→ **The task**:
The data below holds the lines to copy: everything from the line containing "wert>+ Strukturen überführt" to the line containing "Export Struktur zusammengeführt", both ends included, set down exactly.

→ **Recorded information**:
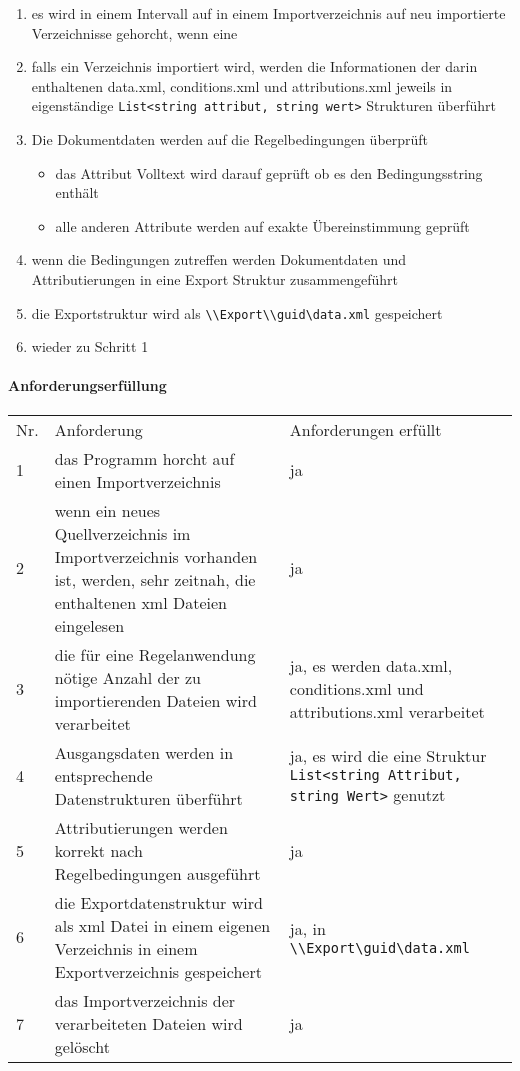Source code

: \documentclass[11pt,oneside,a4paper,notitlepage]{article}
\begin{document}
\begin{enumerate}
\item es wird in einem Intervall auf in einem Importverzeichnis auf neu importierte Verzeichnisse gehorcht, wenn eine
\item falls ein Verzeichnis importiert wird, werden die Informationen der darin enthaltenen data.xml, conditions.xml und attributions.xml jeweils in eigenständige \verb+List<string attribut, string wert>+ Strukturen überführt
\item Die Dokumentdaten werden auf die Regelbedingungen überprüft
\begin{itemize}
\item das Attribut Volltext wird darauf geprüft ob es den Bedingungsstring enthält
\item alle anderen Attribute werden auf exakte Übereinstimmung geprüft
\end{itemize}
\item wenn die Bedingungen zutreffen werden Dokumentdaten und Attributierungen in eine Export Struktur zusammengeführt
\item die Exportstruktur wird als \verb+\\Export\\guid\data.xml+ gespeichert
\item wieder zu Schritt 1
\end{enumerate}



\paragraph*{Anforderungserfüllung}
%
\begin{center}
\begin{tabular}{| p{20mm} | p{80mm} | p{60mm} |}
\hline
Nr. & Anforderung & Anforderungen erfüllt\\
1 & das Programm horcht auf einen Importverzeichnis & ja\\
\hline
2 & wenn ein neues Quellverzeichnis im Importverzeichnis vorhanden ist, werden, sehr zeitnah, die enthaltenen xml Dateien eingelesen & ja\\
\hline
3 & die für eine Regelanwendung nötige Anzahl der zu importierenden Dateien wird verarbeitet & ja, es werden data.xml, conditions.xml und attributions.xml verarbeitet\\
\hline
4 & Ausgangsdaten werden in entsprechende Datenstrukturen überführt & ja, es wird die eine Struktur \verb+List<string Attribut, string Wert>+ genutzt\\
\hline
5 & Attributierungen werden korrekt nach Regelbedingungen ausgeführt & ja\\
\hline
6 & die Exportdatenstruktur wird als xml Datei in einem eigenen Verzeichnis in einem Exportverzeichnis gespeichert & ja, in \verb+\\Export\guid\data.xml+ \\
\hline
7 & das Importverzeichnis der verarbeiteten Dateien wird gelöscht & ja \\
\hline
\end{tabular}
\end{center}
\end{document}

...

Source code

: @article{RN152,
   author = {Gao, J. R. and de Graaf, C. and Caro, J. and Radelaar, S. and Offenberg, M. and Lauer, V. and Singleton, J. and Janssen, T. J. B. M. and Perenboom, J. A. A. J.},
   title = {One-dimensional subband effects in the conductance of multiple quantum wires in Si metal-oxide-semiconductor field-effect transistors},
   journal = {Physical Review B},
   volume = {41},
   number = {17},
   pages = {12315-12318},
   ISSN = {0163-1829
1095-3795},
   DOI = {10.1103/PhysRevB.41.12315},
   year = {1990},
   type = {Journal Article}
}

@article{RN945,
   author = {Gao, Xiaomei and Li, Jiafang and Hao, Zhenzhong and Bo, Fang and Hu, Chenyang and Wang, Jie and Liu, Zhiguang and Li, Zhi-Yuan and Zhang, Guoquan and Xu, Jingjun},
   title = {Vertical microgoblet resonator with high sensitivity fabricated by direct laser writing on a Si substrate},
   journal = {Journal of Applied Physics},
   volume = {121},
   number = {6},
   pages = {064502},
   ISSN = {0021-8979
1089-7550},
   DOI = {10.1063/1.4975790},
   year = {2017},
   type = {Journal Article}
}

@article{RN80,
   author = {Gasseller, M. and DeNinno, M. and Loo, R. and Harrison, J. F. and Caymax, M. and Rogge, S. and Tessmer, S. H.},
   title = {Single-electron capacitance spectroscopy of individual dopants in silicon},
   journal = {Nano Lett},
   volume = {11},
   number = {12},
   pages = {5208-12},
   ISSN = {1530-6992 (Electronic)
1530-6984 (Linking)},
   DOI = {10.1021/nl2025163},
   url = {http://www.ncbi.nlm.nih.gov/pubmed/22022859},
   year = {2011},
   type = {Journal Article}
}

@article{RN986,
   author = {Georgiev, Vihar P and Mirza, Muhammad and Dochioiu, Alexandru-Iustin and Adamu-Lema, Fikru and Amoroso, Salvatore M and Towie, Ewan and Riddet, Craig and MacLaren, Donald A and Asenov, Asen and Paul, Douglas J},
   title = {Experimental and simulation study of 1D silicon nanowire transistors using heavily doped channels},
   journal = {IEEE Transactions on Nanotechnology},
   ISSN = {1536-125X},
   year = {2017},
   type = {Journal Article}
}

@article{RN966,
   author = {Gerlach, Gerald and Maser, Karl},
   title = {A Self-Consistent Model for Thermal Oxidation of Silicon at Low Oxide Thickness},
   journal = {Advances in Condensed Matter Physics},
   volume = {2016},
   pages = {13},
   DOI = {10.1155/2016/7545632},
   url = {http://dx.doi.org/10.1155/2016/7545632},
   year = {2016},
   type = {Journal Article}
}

→ **The completed task**:
\item falls ein Verzeichnis importiert wird, werden die Informationen der darin enthaltenen data.xml, conditions.xml und attributions.xml jeweils in eigenständige \verb+List<string attribut, string wert>+ Strukturen überführt
\item Die Dokumentdaten werden auf die Regelbedingungen überprüft
\begin{itemize}
\item das Attribut Volltext wird darauf geprüft ob es den Bedingungsstring enthält
\item alle anderen Attribute werden auf exakte Übereinstimmung geprüft
\end{itemize}
\item wenn die Bedingungen zutreffen werden Dokumentdaten und Attributierungen in eine Export Struktur zusammengeführt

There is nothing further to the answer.